═════ Data for analysis
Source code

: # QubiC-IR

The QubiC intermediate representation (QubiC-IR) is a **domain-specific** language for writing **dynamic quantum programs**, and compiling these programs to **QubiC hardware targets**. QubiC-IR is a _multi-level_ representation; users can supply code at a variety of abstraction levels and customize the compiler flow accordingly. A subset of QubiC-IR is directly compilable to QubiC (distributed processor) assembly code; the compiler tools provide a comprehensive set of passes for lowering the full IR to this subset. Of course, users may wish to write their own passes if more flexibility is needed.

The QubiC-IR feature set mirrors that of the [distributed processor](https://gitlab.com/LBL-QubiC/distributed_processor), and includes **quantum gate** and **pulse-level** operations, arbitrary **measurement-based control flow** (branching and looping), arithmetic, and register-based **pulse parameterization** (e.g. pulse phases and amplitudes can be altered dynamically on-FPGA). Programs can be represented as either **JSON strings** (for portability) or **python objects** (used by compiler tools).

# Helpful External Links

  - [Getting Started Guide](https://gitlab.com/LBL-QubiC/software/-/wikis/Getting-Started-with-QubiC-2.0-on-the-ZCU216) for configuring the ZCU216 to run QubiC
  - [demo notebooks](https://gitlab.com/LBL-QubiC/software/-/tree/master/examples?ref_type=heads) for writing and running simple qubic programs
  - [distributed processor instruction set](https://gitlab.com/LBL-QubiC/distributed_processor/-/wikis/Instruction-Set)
══════════
> Activity
Your answer must be the records above, repeated exactly.

> Task solution
Source code

: # QubiC-IR

The QubiC intermediate representation (QubiC-IR) is a **domain-specific** language for writing **dynamic quantum programs**, and compiling these programs to **QubiC hardware targets**. QubiC-IR is a _multi-level_ representation; users can supply code at a variety of abstraction levels and customize the compiler flow accordingly. A subset of QubiC-IR is directly compilable to QubiC (distributed processor) assembly code; the compiler tools provide a comprehensive set of passes for lowering the full IR to this subset. Of course, users may wish to write their own passes if more flexibility is needed.

The QubiC-IR feature set mirrors that of the [distributed processor](https://gitlab.com/LBL-QubiC/distributed_processor), and includes **quantum gate** and **pulse-level** operations, arbitrary **measurement-based control flow** (branching and looping), arithmetic, and register-based **pulse parameterization** (e.g. pulse phases and amplitudes can be altered dynamically on-FPGA). Programs can be represented as either **JSON strings** (for portability) or **python objects** (used by compiler tools).

# Helpful External Links

  - [Getting Started Guide](https://gitlab.com/LBL-QubiC/software/-/wikis/Getting-Started-with-QubiC-2.0-on-the-ZCU216) for configuring the ZCU216 to run QubiC
  - [demo notebooks](https://gitlab.com/LBL-QubiC/software/-/tree/master/examples?ref_type=heads) for writing and running simple qubic programs
  - [distributed processor instruction set](https://gitlab.com/LBL-QubiC/distributed_processor/-/wikis/Instruction-Set)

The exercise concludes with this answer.